As we’ve mentioned earlier, if you boost the oxygen concentration in your water, you will drive down the levels of carbon dioxide, and lower CO2 means a higher pH.
So, by adding an air stone or bubbler to your tank, you’ll increase the aeration and oxygen levels in the water, which will raise the pH.
Add Baking Soda
Adding 1 teaspoon per 5 gallons of water will raise the pH in your aquarium. Dissolve the baking soda in some tank water, and then add it to your aquarium.
However, you will need to top up the baking soda periodically to maintain the pH level. You also need to be careful how much baking soda you put into the tank in one go, as that could cause a spike that might kill your fish.
Remove pH-lowering Items
It’s possible that you might have accidentally raised the pH in your aquarium by doing some of the things mentioned above in the section on how to lower pH.
For example, did you add a new piece of wood or some Catappa leaves to your aquarium without realizing that it would affect the pH? If that’s the case, all you need to do to remedy the problem is to remove whatever it is that’s causing the pH to rise.
Chemical pH Buffers
Although there are quite a few chemical pH buffers on the market, these must be used with extreme caution, as they can cause massive spikes that could harm your fish.
Also, you’ll need to continually add more chemicals to the water to maintain the effect. Generally, if you’ve already tried everything else without success, chemical pH buffers can be used as a last resort.
All aquarium fish have a preferred pH that’s close to that of their natural environment.
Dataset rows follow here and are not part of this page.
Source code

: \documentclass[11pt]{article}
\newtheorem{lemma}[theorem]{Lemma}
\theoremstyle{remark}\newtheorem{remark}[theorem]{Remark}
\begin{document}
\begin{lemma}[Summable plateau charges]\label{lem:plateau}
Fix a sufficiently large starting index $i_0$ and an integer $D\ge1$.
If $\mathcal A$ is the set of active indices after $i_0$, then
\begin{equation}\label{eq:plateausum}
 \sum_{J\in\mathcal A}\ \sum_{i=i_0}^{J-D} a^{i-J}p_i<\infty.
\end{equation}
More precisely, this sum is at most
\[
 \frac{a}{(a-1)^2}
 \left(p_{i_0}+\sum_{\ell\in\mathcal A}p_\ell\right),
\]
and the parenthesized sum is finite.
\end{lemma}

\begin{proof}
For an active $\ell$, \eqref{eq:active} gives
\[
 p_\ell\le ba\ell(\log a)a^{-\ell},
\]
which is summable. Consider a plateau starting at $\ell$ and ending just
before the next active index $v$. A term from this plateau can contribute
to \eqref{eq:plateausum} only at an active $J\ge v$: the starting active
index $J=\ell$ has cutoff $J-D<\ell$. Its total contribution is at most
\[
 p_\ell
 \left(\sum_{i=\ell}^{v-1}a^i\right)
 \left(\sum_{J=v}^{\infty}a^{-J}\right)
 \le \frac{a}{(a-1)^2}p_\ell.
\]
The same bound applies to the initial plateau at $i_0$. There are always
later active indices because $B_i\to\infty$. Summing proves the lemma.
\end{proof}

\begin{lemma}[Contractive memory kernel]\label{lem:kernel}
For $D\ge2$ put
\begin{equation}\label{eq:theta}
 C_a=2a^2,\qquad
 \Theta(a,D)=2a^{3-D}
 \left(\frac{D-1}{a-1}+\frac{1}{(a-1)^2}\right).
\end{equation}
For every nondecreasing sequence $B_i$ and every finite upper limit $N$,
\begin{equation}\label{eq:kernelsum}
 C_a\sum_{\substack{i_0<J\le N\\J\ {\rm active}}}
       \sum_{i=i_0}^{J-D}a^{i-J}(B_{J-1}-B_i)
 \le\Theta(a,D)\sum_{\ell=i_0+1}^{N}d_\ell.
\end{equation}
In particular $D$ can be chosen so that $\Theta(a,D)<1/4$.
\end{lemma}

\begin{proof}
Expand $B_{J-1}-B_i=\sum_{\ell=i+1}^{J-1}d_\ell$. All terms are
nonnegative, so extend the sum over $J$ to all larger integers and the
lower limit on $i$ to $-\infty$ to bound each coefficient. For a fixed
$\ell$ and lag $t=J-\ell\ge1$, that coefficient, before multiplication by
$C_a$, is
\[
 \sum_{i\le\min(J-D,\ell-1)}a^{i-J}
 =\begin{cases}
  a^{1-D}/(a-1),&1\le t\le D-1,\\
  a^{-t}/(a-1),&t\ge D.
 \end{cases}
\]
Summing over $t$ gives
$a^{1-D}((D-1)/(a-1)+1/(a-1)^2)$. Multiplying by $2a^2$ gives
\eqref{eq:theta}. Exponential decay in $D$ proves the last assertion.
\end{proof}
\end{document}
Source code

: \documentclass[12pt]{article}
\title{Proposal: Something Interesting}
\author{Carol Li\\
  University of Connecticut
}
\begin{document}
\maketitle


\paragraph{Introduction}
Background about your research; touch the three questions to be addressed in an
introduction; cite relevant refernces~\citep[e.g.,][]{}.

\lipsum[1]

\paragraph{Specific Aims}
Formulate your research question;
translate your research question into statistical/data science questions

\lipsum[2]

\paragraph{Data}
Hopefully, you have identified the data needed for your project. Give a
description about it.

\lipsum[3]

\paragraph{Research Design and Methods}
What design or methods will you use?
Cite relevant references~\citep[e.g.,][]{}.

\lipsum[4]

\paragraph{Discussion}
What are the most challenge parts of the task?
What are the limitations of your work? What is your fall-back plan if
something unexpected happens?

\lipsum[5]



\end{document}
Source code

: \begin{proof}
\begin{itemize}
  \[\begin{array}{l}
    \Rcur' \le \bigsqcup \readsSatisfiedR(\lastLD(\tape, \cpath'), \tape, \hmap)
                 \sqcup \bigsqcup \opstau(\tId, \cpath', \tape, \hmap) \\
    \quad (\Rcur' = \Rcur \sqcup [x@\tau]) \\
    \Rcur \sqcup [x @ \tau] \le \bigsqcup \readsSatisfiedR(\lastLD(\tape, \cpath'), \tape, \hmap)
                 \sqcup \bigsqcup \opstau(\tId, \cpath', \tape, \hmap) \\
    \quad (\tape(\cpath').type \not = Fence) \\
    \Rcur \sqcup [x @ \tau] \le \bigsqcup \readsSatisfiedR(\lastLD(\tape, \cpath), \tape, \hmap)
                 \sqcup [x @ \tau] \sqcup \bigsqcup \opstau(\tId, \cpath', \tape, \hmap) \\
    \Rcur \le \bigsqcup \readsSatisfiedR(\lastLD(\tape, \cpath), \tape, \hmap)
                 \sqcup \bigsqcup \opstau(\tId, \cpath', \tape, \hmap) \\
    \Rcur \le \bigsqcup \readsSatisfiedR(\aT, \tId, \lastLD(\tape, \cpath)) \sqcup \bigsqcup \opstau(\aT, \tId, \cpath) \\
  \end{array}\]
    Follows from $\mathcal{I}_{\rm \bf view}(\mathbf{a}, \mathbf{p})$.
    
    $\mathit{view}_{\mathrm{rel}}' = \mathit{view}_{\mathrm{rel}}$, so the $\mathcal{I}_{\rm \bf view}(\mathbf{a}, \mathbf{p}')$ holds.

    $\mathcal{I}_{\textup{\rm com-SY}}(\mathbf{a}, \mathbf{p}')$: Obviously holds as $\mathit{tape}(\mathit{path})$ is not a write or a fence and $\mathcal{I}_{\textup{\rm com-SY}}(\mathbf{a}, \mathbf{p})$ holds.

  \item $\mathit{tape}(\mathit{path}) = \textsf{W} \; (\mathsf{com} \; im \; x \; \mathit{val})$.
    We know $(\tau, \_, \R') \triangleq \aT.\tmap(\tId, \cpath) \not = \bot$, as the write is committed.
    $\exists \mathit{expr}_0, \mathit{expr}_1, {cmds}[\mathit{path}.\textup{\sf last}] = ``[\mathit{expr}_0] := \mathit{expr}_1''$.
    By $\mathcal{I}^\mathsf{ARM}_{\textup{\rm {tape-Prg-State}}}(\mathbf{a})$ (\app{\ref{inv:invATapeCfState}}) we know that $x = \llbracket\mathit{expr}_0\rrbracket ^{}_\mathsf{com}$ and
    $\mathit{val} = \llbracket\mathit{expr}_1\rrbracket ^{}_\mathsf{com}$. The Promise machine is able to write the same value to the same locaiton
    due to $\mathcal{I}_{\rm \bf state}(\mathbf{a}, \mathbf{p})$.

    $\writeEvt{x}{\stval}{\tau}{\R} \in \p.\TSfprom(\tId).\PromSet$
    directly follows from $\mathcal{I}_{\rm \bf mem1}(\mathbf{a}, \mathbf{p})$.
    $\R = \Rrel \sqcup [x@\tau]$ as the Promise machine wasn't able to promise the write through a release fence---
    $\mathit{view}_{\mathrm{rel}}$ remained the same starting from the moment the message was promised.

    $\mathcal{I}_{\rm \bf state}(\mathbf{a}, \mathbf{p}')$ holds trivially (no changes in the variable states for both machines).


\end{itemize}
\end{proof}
Constant adjustment to water parameters can be deadly for your fish, so rather than trying to maintain a specific pH value, aim to keep the aquarium pH stable within your fishes’ tolerance range.
If you do need to alter the pH in your fish tank, use one of the natural, chemical-free methods we’ve suggested above, and be careful to avoid causing spikes that could be fatal for your fish.